Mas aplaude o fato de, pela primeira, altos executivos
de grandes empresas estarem atrás das grades e se diz otimista de que a
Operação Lava Jato signifique um novo ciclo da luta contra a corrupção no
Brasil.
O contundente artigo do empresário não sensibilizou
os agentes que investigam a roubalheira na Petrobras. Talvez porque, como
revelou a repórter Júlia Duailibi, no Estadão (13 novembro de 2014), delegados
da PF à frente da Lava Jato manifestaram-se inúmeras vezes, no Facebook,
durante a campanha eleitoral, atacando Dilma, Lula e o PT e exaltando Aécio
Neves.
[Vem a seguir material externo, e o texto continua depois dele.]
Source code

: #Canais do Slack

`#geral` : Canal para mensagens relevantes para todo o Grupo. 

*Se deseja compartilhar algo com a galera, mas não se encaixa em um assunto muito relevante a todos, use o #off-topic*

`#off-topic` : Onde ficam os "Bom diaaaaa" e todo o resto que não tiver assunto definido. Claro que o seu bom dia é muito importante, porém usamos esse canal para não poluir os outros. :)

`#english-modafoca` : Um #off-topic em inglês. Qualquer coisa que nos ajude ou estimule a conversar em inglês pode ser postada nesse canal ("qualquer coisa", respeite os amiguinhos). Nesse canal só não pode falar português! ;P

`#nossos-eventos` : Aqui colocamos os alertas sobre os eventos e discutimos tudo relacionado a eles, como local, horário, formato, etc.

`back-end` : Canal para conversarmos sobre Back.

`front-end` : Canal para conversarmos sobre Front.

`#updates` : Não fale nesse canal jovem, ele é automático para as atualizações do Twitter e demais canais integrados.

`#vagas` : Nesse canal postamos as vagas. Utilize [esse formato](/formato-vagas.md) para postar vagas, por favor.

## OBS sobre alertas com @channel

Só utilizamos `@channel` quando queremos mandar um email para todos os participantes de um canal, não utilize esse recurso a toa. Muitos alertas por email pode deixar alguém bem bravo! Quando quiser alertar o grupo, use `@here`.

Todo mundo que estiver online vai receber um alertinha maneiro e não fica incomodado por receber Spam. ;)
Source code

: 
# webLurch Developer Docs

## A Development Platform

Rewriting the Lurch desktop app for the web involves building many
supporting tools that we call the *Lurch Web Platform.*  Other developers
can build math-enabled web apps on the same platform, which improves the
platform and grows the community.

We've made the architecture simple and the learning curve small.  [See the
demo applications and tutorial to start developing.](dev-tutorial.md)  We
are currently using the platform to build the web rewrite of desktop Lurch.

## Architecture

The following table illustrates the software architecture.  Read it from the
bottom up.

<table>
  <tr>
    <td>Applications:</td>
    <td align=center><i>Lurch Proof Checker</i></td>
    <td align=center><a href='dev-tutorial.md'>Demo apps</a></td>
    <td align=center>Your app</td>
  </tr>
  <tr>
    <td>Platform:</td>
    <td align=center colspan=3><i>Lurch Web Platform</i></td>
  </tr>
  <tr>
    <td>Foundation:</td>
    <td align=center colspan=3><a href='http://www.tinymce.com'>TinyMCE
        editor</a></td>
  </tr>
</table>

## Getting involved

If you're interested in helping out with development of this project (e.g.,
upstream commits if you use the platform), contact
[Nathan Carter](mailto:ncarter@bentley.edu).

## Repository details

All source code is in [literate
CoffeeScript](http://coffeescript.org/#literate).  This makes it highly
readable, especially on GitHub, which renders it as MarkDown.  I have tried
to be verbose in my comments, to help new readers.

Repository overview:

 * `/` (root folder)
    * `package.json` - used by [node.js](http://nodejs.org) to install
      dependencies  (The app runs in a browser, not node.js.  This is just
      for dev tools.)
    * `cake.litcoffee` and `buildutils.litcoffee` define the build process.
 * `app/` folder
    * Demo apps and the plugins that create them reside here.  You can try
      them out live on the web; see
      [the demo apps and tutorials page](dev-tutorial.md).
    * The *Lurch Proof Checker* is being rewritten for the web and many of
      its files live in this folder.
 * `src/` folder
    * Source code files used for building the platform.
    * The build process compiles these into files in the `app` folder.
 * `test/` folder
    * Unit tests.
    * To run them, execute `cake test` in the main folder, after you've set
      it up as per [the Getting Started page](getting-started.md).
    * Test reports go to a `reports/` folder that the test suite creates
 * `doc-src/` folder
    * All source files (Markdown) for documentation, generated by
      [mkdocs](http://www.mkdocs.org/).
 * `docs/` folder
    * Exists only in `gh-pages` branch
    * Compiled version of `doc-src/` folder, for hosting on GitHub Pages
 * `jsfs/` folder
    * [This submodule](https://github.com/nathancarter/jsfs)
A matéria dá nome aos bois: Igor Romário de Paula (que participa de um
grupo no FB intitulado Organização de Combate à Corrupção, cujo símbolo é uma
caricatura de Dilma e uma faixa vermelha: Fora, PT!” Herdeiro da guerra fria, o
delegado Igor proclama que “o comunismo e o socialismo são um grande mal que
ameaça a sociedade”). Outros policiais federais são Márcio Anselmo (que chamou
Lula de anta) e Maurício Grillo (compartilhou propaganda eleitoral do PSDB e
críticas a Lula e Dilma). Ou seja, imparcialidade zero (estranhamente o
ministro da Justiça, a quem a PF é subordinada, não determinou o afastamento
dos delegados da investigação, precedido por sindicância que confirmasse os
fatos).
Resumindo: há um inegável direcionamento partidário
no nível de divulgação e talvez no próprio encaminhamento da Operação Lava
Jato. Os fatos e o noticiário induzem a uma demonização do atual governo e seu
partido, inculcando em certa parcela da população ao PT o monopólio da corrupção
ou, ao menos, a sua elevação a níveis estratosféricos (o que não é comprovado
por qualquer quantificação consistente). A corrupção, estrutural em nossa
sociedade, não foi inventada pelo PT, embora seja lamentável a conivência e o
envolvimento do partido nas falcatruas. A Operação Lava Jato e a CPI no
Congresso têm uma chance de ouro de golpear fatalmente o bacilo da corrupção em
nosso organismo político. Infelizmente, não parecem trilhar esse caminho, pelo
menos até agora e segundo o noticiário da grande imprensa.
Mas se todo o
esforço for direcionado somente para atingir “a corrupção do PT” mantendo
incólume a estrutura e a cultura da corrupção, deixando assim o caminho
livre para “os outros corruptos”, então será necessária uma investigação sobre a
investigação da Operação Lava Jato. Nos anos 1960, o saudoso Stanislaw Ponte
Preta galhofava: “Restaure-se a moralidade ou nos locupletemos todos”. Hoje, a
dimensão do escândalo é grande demais para permitir tiradas desse tipo. Vivemos
um momento decisivo em que é preciso ter clareza dos objetivos: tirar do poder
um partido ou acabar pra valer com a corrupção geral que assola o país?